++++ Stored data
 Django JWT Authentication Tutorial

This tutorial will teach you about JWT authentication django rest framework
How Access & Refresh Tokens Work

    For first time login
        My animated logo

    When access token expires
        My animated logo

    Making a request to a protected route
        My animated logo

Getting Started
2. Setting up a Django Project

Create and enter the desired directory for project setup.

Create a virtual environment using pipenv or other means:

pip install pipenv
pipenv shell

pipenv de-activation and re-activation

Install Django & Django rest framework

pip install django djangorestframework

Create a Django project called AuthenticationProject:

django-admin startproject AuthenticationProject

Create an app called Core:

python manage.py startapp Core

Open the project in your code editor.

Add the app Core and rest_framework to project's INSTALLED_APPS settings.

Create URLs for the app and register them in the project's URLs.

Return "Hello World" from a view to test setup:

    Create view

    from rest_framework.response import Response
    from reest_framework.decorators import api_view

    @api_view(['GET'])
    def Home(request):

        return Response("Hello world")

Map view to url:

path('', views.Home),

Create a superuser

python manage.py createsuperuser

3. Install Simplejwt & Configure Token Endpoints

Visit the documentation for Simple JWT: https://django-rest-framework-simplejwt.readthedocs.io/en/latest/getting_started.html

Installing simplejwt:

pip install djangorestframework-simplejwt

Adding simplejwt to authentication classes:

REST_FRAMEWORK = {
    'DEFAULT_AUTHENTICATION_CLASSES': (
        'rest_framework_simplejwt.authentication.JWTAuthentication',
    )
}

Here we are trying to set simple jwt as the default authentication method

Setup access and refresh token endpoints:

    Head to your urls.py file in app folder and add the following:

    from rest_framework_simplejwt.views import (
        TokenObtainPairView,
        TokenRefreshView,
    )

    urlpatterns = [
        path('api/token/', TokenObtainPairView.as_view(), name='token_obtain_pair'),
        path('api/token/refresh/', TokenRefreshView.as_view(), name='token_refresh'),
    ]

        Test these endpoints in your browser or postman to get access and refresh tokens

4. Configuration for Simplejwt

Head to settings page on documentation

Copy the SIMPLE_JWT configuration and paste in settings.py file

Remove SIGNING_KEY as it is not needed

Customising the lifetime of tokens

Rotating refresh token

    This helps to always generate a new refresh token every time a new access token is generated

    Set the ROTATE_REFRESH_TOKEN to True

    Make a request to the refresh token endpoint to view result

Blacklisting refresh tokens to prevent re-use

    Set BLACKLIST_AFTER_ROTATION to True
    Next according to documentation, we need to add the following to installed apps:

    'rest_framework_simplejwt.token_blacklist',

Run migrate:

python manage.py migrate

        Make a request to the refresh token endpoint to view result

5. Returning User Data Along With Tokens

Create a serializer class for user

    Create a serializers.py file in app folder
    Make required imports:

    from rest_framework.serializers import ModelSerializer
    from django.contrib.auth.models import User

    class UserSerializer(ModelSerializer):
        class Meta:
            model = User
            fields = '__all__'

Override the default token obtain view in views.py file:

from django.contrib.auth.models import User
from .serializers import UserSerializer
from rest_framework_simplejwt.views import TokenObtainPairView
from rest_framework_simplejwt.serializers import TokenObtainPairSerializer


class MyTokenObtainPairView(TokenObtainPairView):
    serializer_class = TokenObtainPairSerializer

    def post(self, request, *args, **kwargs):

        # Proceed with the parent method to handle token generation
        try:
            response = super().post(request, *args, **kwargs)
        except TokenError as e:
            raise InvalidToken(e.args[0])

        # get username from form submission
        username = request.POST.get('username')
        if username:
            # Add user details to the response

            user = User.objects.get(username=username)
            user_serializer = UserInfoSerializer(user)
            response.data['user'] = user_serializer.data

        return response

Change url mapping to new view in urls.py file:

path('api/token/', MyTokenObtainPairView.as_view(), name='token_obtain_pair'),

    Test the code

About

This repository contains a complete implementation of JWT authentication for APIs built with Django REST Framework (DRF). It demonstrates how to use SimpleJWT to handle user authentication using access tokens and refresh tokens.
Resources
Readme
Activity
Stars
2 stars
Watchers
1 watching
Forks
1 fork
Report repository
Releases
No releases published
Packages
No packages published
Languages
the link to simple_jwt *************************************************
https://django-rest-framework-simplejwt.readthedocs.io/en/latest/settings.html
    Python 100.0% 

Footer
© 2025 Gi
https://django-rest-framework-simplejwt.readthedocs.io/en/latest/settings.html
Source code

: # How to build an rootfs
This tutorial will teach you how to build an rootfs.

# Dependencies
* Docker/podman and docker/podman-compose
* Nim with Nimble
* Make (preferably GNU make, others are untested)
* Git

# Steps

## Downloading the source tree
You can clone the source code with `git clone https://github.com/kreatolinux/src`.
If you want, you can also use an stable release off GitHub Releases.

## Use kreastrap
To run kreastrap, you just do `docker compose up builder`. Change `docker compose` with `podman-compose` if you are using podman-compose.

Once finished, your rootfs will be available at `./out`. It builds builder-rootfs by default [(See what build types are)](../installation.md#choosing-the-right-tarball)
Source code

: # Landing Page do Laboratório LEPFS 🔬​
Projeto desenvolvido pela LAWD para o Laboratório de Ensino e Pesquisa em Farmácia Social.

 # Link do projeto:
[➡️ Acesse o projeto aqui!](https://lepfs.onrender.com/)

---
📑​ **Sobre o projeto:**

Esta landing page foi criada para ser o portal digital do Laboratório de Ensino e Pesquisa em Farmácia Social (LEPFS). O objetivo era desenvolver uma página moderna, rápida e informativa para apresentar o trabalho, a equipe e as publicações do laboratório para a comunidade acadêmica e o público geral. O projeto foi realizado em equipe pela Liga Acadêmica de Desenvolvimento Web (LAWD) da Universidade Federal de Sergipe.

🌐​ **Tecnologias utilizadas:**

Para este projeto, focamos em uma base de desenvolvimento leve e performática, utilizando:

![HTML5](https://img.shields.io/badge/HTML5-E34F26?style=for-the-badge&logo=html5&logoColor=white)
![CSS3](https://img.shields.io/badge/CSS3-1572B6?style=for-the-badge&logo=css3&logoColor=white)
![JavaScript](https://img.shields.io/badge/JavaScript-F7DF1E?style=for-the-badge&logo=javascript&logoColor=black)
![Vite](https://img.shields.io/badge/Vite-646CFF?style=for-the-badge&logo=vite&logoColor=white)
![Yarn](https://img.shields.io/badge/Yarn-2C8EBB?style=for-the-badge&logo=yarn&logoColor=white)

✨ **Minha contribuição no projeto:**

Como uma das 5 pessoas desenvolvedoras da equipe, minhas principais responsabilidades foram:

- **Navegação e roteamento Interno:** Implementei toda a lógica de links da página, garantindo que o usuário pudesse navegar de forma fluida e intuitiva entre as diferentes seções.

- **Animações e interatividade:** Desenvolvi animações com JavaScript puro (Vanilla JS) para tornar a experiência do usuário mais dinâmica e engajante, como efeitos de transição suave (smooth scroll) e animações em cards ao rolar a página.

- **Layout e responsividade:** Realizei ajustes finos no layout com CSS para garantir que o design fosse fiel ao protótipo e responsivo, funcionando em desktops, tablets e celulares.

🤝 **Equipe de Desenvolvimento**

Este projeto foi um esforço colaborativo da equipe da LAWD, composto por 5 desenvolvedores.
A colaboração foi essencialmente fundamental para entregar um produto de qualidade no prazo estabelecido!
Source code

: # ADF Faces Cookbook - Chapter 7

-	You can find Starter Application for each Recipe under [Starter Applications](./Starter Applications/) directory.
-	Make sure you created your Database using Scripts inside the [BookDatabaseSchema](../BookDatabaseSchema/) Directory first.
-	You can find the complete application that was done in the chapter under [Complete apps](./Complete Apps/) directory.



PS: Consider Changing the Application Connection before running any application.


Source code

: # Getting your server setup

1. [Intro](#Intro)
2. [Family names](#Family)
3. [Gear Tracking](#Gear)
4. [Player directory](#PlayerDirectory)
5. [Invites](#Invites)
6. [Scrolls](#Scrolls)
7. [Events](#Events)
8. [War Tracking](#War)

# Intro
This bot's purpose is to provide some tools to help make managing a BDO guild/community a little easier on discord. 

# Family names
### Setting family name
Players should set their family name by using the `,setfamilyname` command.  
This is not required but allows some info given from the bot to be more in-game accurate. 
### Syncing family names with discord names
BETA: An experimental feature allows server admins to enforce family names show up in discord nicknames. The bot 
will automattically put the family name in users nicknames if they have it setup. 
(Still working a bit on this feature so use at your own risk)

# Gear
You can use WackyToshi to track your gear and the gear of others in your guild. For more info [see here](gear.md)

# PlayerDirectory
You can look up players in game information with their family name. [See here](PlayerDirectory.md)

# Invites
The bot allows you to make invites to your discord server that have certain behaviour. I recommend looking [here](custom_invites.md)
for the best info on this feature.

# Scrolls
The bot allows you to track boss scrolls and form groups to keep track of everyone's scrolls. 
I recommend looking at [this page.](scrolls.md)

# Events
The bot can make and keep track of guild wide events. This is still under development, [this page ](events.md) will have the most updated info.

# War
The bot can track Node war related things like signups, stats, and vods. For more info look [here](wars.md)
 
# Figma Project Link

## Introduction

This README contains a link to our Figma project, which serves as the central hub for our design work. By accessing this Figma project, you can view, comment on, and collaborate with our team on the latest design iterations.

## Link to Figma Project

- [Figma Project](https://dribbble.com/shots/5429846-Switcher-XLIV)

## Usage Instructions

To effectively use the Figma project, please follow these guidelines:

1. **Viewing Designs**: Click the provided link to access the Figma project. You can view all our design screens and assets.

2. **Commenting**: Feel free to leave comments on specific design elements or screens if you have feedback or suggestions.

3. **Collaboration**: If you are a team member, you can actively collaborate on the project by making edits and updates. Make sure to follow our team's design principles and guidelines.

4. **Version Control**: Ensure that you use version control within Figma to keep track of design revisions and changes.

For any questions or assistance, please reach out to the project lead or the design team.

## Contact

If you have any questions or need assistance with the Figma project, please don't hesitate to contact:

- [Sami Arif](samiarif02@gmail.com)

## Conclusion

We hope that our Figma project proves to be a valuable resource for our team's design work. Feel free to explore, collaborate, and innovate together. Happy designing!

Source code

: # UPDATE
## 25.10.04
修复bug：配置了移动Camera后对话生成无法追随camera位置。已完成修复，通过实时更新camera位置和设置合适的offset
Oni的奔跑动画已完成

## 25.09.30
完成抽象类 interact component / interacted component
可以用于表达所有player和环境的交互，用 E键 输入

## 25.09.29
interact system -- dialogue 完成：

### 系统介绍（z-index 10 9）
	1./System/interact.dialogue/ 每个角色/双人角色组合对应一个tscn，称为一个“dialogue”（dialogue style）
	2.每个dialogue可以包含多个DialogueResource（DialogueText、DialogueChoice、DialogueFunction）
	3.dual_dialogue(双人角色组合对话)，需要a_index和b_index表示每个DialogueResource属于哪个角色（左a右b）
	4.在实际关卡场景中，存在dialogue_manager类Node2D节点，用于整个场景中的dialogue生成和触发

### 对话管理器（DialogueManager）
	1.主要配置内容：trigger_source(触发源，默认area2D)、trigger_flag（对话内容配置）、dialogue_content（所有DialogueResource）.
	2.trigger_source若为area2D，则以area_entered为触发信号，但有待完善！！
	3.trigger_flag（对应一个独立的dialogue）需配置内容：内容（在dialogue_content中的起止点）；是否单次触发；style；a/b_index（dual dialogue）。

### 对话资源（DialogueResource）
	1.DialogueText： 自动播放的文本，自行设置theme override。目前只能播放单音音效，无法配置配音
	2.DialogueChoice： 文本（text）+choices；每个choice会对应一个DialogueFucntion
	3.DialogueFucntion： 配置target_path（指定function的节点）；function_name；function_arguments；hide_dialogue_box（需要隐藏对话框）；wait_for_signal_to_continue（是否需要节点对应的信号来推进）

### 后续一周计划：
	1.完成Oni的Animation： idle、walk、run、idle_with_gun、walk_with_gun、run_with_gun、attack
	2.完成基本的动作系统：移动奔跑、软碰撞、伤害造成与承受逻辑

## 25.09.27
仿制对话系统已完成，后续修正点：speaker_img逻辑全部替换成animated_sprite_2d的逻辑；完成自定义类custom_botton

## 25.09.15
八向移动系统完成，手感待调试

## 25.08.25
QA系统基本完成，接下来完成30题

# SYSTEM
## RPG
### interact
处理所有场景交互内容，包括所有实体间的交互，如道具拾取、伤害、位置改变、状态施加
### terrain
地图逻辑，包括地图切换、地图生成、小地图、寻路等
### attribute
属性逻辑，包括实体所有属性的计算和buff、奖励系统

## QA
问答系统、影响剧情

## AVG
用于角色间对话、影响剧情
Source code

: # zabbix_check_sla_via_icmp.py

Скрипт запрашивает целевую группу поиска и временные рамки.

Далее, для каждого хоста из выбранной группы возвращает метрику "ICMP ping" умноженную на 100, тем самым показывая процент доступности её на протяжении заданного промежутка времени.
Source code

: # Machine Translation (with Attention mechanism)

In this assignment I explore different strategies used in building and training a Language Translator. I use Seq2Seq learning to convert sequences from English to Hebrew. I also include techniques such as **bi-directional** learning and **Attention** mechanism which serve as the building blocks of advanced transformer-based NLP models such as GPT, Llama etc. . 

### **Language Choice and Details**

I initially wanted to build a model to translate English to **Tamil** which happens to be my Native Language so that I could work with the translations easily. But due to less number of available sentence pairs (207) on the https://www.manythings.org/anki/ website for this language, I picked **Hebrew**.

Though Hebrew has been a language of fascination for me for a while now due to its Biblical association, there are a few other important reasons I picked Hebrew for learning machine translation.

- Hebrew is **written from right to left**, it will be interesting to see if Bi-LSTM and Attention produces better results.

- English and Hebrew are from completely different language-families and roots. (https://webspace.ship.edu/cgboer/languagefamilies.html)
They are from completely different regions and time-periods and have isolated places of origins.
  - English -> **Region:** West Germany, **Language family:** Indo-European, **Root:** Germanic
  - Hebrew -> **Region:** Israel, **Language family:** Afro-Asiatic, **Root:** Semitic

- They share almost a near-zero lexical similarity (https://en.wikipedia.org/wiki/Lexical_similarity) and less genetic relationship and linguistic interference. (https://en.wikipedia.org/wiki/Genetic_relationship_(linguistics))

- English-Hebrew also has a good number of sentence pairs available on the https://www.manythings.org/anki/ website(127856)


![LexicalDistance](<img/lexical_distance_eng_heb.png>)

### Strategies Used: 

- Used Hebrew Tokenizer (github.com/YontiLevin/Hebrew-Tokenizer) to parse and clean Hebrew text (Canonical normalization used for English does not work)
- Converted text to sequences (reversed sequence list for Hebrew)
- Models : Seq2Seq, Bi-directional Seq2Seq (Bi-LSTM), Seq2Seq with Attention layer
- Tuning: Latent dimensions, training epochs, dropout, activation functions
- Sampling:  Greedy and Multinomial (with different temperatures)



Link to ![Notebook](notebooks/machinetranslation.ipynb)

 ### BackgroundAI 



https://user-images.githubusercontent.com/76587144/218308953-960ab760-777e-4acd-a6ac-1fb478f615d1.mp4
++++++++
Problem to solve:
Your answer should be each line of the data that contains the word "podman", copied as it stands.

Your solution:
* Docker/podman and docker/podman-compose
To run kreastrap, you just do `docker compose up builder`. Change `docker compose` with `podman-compose` if you are using podman-compose.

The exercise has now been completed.